As the four dissenting councilmembers (DuBois, Filseth, Kniss and Schmid) pointed out, this funding mechanism would make the impacts of Avenidas' expansion even greater by allowing developers who purchase the development rights to build elsewhere downtown larger buildings than otherwise allowed under the zoning.

Filseth correctly argued that if the city wants to support Avenidas with funding for the project, which all agreed it did, then it should do so directly, not through a scheme to sell density bonus credits.

Proponents (Berman, Holman, Scharff and Wolbach) argued that the TDRs are available to owners of other buildings that need costly seismic upgrades, so why shouldn't the city take advantage of the same rule in financing the seismic work on the city-owned Avenidas building?

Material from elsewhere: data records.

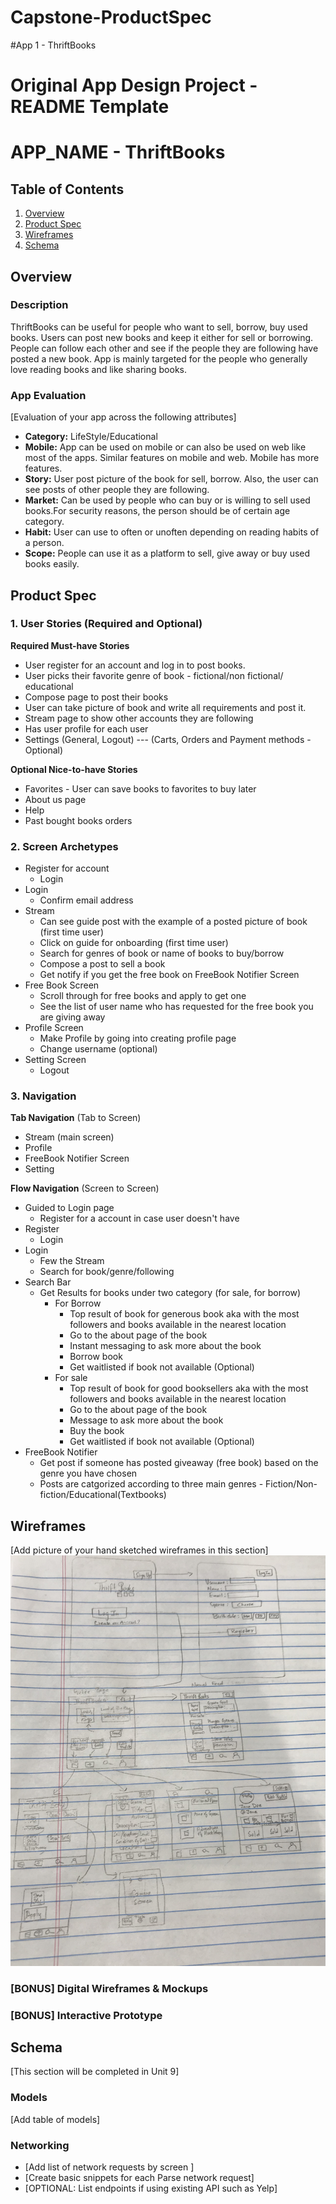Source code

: # Capstone-ProductSpec

#App 1 - ThriftBooks

Original App Design Project - README Template
===

# APP_NAME -  ThriftBooks

## Table of Contents
1. [Overview](#Overview)
1. [Product Spec](#Product-Spec)
1. [Wireframes](#Wireframes)
2. [Schema](#Schema)

## Overview
### Description
ThriftBooks can be useful for people who want to sell, borrow, buy used books. Users can post new books and keep it either for sell or borrowing. People can follow each other and see if the people they are following have posted a new book. App is mainly targeted for the people who generally love reading books and like sharing books.

### App Evaluation
[Evaluation of your app across the following attributes]
- **Category:** LifeStyle/Educational
- **Mobile:** App can be used on mobile or can also be used on web like most of the apps. Similar features on mobile and web. Mobile has more features.
- **Story:** User post picture of the book for sell, borrow. Also, the user can see posts of other people they are following. 
- **Market:** Can be used by people who can buy or is willing to sell used books.For security reasons, the person should be of certain age category.
- **Habit:** User can use to often or unoften depending on reading habits of a person. 
- **Scope:** People can use it as a platform to sell, give away or buy used books easily. 

## Product Spec

### 1. User Stories (Required and Optional)

**Required Must-have Stories**

* User register for an account and log in to post books.
* User picks their favorite genre of book - fictional/non fictional/ educational
* Compose page to post their books 
* User can take picture of book and write all requirements and post it.
* Stream page to show other accounts they are following
* Has user profile for each user 
* Settings (General, Logout) --- (Carts, Orders and Payment methods - Optional)

**Optional Nice-to-have Stories**

* Favorites - User can save books to favorites to buy later 
* About us page
* Help 
* Past bought books orders

### 2. Screen Archetypes

* Register for account
   * Login
* Login 
   * Confirm email address
* Stream
   * Can see guide post with the example of a posted picture of book (first time user)
   * Click on guide for onboarding (first time user)
   * Search for genres of book or name of books to buy/borrow 
   * Compose a post to sell a book
   * Get notify if you get the free book on FreeBook Notifier Screen
* Free Book Screen
   * Scroll through for free books and apply to get one 
   * See the list of user name who has requested for the free book you are giving away
* Profile Screen
   * Make Profile by going into creating profile page
   * Change username (optional)
* Setting Screen
   * Logout
 
### 3. Navigation

**Tab Navigation** (Tab to Screen)

* Stream (main screen)
* Profile
* FreeBook Notifier Screen
* Setting

**Flow Navigation** (Screen to Screen)

* Guided to Login page
   * Register for a account in case user doesn't have 
* Register
   * Login
* Login
   * Few the Stream
   * Search for book/genre/following 
* Search Bar
   * Get Results for books under two category (for sale, for borrow)
     * For Borrow
       * Top result of book for generous book aka with the most followers and books available in the nearest location
       * Go to the about page of the book 
       * Instant messaging to ask more about the book
       * Borrow book 
       * Get waitlisted if book not available (Optional)
     * For sale 
       * Top result of book for good booksellers aka with the most followers and books available in the nearest location
       * Go to the about page of the book
       * Message to ask more about the book 
       * Buy the book
       * Get waitlisted if book not available (Optional)
 * FreeBook Notifier 
   * Get post if someone has posted giveaway (free book) based on the genre you have chosen 
   * Posts are catgorized according to three main genres - Fiction/Non-fiction/Educational(Textbooks)
## Wireframes
[Add picture of your hand sketched wireframes in this section]
<img src="wireframe.jpeg" width=600>

### [BONUS] Digital Wireframes & Mockups

### [BONUS] Interactive Prototype

## Schema 
[This section will be completed in Unit 9]
### Models
[Add table of models]
### Networking
- [Add list of network requests by screen ]
- [Create basic snippets for each Parse network request]
- [OPTIONAL: List endpoints if using existing API such as Yelp]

By that convoluted reasoning, the city takes an incentive intended for private property owners, uses it for its own financial benefit, and grants development rights elsewhere downtown that violate our zoning limits and impose additional impacts. How does that possibly advance any public purpose?

The Avenidas expansion, if ultimately approved by the City Council (the funding request has preceded the approval of the actual project, itself a messy little problem), already comes with significant parking impacts that can't be solved. Since there is no ability to create parking on the site, Avenidas must aggressively look to expand transportation alternatives to minimize the added parking burdens on an already bad situation downtown.

While Avenidas' plans will face more public scrutiny and debate in the months ahead, few question the important senior services it provides or the need for renovation and expansion. The city gets a bargain by having a thriving, well-managed and largely self-sufficient nonprofit senior center while most cities operate them at great cost. The $5 million is appropriate but using TDRs is not.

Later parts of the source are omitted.